Researchers conduct a study to determine how confident Americans are in the U.S. economy. To perform the study, researchers call 1019 U.S. adults and ask them to rate current U.S. economic conditions and whether the U.S. economy is getting better or worse.
Example 1 | Solution
1 a. Because the study applies a treatment (vitamin D3) to the subjects, the study is an experiment.
2 b. Because the study does not attempt to influence the responses of the subjects (there is no treatment), the study is an observational study.
Try It Yourself 1 |
The Pennsylvania Game Commission conducted a study to determine the percentage of the Pennsylvania elk population in each age and sex class. The commission captured and released elk during each year of the study and found an overall average of 16% branched bulls, 7% spike bulls, 56% adult cows, and 21% calves. Is this study an observational study or an experiment?
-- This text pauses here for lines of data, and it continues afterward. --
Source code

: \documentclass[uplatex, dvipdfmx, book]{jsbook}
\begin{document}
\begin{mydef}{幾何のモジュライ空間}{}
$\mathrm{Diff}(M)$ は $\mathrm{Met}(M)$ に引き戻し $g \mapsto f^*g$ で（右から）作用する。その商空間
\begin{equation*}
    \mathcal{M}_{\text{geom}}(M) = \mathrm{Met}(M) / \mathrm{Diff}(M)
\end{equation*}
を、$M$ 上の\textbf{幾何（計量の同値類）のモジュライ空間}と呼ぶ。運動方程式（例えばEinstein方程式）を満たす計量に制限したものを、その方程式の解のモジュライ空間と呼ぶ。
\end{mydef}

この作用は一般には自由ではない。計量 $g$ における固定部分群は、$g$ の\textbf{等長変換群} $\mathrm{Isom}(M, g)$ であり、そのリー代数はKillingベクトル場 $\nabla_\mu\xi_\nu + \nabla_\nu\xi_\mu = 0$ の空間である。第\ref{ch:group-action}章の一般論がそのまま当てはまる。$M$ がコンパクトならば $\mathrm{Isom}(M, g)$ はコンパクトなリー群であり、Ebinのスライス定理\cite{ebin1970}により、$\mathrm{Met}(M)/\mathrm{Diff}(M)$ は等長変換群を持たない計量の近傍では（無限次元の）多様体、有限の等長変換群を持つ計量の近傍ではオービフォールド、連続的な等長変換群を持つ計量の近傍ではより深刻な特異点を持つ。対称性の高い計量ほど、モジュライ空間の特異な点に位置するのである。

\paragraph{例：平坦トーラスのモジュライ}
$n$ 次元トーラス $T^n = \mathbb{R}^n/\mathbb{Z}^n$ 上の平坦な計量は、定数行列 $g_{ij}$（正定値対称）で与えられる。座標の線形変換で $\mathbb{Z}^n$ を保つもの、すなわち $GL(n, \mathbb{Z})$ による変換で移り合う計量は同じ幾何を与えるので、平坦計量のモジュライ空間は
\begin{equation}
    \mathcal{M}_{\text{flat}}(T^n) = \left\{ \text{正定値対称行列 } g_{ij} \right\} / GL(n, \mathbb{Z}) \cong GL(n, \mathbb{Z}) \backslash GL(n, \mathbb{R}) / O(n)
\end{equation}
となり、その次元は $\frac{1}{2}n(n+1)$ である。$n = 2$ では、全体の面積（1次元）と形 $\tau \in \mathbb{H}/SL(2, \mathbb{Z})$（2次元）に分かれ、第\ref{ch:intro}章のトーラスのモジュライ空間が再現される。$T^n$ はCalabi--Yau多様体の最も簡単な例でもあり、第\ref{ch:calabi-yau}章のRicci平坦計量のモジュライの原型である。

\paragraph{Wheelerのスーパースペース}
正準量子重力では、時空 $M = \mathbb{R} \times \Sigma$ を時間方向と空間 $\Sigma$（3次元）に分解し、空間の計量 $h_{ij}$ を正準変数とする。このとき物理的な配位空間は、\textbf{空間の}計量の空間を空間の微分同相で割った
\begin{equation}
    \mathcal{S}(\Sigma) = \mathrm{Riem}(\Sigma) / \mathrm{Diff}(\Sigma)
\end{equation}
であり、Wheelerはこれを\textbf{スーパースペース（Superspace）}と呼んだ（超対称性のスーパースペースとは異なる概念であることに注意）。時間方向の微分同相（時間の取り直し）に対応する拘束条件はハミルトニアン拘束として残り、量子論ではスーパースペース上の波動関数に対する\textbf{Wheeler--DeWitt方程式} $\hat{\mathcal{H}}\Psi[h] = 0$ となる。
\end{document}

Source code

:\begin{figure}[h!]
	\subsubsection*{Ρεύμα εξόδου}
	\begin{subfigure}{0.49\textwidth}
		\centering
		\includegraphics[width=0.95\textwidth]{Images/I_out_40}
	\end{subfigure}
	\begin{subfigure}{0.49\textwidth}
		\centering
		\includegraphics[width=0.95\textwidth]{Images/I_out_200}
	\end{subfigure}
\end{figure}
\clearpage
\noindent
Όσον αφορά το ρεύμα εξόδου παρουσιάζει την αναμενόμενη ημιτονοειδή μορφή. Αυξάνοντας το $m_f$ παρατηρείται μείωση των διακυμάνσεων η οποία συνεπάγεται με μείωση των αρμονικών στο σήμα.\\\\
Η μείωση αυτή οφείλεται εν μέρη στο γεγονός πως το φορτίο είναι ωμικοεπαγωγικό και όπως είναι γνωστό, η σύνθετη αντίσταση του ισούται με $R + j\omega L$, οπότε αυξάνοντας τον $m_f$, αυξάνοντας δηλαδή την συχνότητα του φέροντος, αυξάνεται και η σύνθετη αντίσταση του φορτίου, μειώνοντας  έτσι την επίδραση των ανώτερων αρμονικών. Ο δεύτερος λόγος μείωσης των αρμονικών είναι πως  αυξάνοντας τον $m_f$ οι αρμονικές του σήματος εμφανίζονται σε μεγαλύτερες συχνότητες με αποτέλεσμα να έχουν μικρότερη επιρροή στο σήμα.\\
Solution 1 | Try It Yourself
This is an observational study.
Data Collection
There are several ways to collect data. Often, the focus of the study dictates the best way to collect data. Here is a brief summary of two methods of data collection.
Simulation
A simulation is the use of a mathematical or physical model to reproduce the conditions of a situation or process. Collecting data often involves the use of computers. Simulations allow you to study situations that are impractical or even dangerous to create in real life, and often they save time and money. For instance, automobile manufacturers use simulations with dummies to study the effects of crashes on humans. Throughout this course, you will have the opportunity to use applets that simulate statistical processes on a computer.
Survey
A survey is an investigation of one or more characteristics of a population. Most often, surveys are carried out on people by asking them questions. The most common types of surveys are done by interview, Internet, phone, or mail. In designing a survey, it is important to word the questions so that they do not lead to biased results, which are not representative of a population. For instance, a survey is conducted on a sample of physicians to determine whether the primary reason for their career choice is financial stability. In designing the survey, it would be acceptable to make a list of reasons and ask each individual in the sample to select their first choice.
Experimental Design
Three key elements of a well-designed experiment are control, randomization, and replication.
Confounding variable
Because experimental results can be ruined by a variety of factors, being able to control these influential factors is important. One such factor is a confounding variable.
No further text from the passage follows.